We use a direct write() to output the results of --batch and
--batch-check. This is good for processes feeding the input
and reading the output interactively, but it introduces
measurable overhead if you do not want this feature. For
example, on linux.git:

  $ git rev-list --objects --all | cut -d' ' -f1 >objects
  $ time git cat-file --batch-check='%(objectsize)' \
          <objects >/dev/null
  real    0m5.440s
  user    0m5.060s
  sys     0m0.384s

This patch adds an option to use regular stdio buffering:

  $ time git cat-file --batch-check='%(objectsize)' \
          --buffer <objects >/dev/null
  real    0m4.975s
  user    0m4.888s
  sys     0m0.092s

Signed-off-by: Jeff King <peff@peff.net>
---
This selectively uses fwrite or write_or_die, depending on the buffer
setting.
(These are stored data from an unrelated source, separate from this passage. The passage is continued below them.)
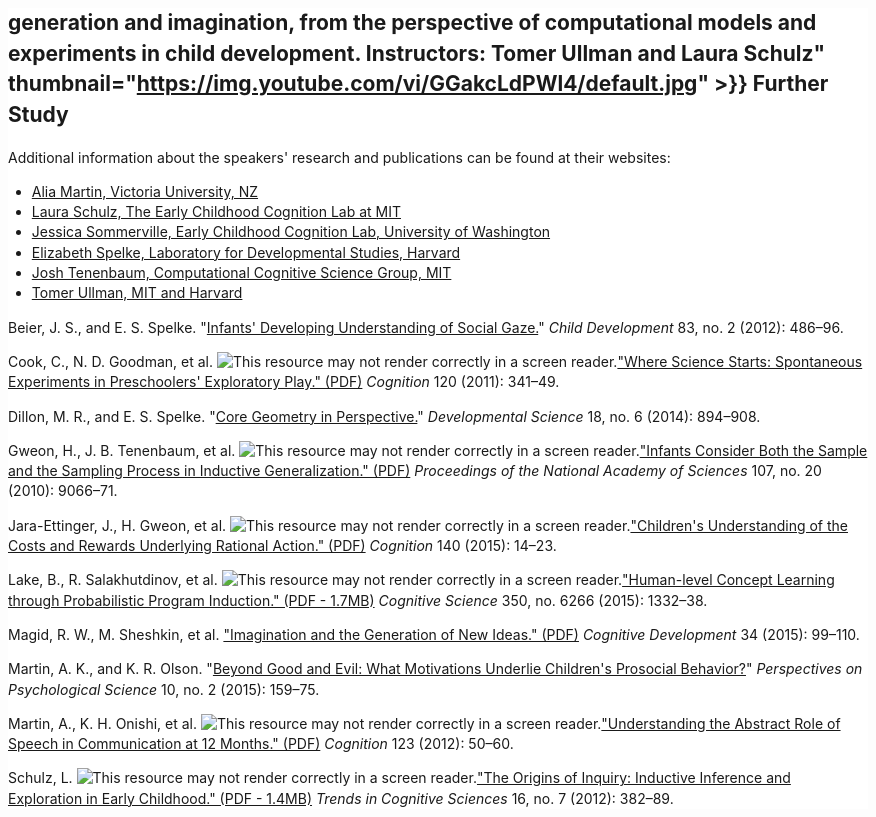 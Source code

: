 generation and imagination, from the perspective of computational models and experiments in child development. Instructors: Tomer Ullman and Laura Schulz" thumbnail="https://img.youtube.com/vi/GGakcLdPWl4/default.jpg" >}}
Further Study
-------------

Additional information about the speakers' research and publications can be found at their websites:

*   [Alia Martin, Victoria University, NZ](http://www.victoria.ac.nz/psyc/about/staff/alia-martin )
*   [Laura Schulz, The Early Childhood Cognition Lab at MIT](http://eccl.mit.edu/)
*   [Jessica Sommerville, Early Childhood Cognition Lab, University of Washington](https://www.psych.utoronto.ca/people/directories/all-faculty/jessica-sommerville)
*   [Elizabeth Spelke, Laboratory for Developmental Studies, Harvard](https://software.rc.fas.harvard.edu/lds/research/spelke/elizabeth-spelke/)
*   [Josh Tenenbaum, Computational Cognitive Science Group, MIT](http://cocosci.mit.edu/)
*   [Tomer Ullman, MIT and Harvard](http://www.mit.edu/~tomeru/)

Beier, J. S., and E. S. Spelke. "[Infants' Developing Understanding of Social Gaze.](https://doi.org/10.1111/j.1467-8624.2011.01702.x)" _Child Development_ 83, no. 2 (2012): 486–96.

Cook, C., N. D. Goodman, et al. ![This resource may not render correctly in a screen reader.](/images/inacessible.gif)["Where Science Starts: Spontaneous Experiments in Preschoolers' Exploratory Play." (PDF)](https://pubmed.ncbi.nlm.nih.gov/21561605/) _Cognition_ 120 (2011): 341–49.

Dillon, M. R., and E. S. Spelke. "[Core Geometry in Perspective.](https://doi.org/10.1111/desc.12266)" _Developmental Science_ 18, no. 6 (2014): 894–908.

Gweon, H., J. B. Tenenbaum, et al. ![This resource may not render correctly in a screen reader.](/images/inacessible.gif)["Infants Consider Both the Sample and the Sampling Process in Inductive Generalization." (PDF)](https://www.pnas.org/content/107/20/9066) _Proceedings of the National Academy of Sciences_ 107, no. 20 (2010): 9066–71.

Jara-Ettinger, J., H. Gweon, et al. ![This resource may not render correctly in a screen reader.](/images/inacessible.gif)["Children's Understanding of the Costs and Rewards Underlying Rational Action." (PDF)](https://pubmed.ncbi.nlm.nih.gov/25867996/) _Cognition_ 140 (2015): 14–23.

Lake, B., R. Salakhutdinov, et al. ![This resource may not render correctly in a screen reader.](/images/inacessible.gif)["Human-level Concept Learning through Probabilistic Program Induction." (PDF - 1.7MB)](http://www.cs.toronto.edu/~rsalakhu/papers/LakeEtAl2015Science.pdf) _Cognitive Science_ 350, no. 6266 (2015): 1332–38.

Magid, R. W., M. Sheshkin, et al. ["Imagination and the Generation of New Ideas." (PDF)](https://www.sciencedirect.com/science/article/abs/pii/S0885201414000744) _Cognitive Development_ 34 (2015): 99–110.

Martin, A. K., and K. R. Olson. "[Beyond Good and Evil: What Motivations Underlie Children's Prosocial Behavior?](http://dx.doi.org/10.1177/1745691615568998)" _Perspectives on Psychological Science_ 10, no. 2 (2015): 159–75.

Martin, A., K. H. Onishi, et al. ![This resource may not render correctly in a screen reader.](/images/inacessible.gif)["Understanding the Abstract Role of Speech in Communication at 12 Months." (PDF)](https://www.academia.edu/3220656/Understanding_the_abstract_role_of_speech_in_communication_at_12_months) _Cognition_ 123 (2012): 50–60.

Schulz, L. ![This resource may not render correctly in a screen reader.](/images/inacessible.gif)["The Origins of Inquiry: Inductive Inference and Exploration in Early Childhood." (PDF - 1.4MB)](https://www.sciencedirect.com/science/article/pii/S1364661312001301) _Trends in Cognitive Sciences_ 16, no. 7 (2012): 382–89.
Another option would be to just always use fwrite(), and then
selectively fflush(). It feels kind of wasteful in the non-buffered
case, as it's just another layer to write through. OTOH, the cost of
writing a line into the buffer only to flush is probably dwarfed by the
system call of actually flushing.

If we went that direction, we could probably simplify the code a bit
(both getting rid of the batch_write function I call here, and dropping
a bunch of existing fflush() calls, where we must flush any time we use
printf for its formatting capabilities).

I also considered that the "--buffer" case is likely to be the common
one. We cannot flip the default, though, as it would break any existing
callers (who would need to specify "--no-buffer"). We can do the usual
deprecation dance, but I don't know if it is worth it for a plumbing
command like this.

 Documentation/git-cat-file.txt |  7 +++++++
 builtin/cat-file.c             | 26 +++++++++++++++++++-------
 2 files changed, 26 insertions(+), 7 deletions(-)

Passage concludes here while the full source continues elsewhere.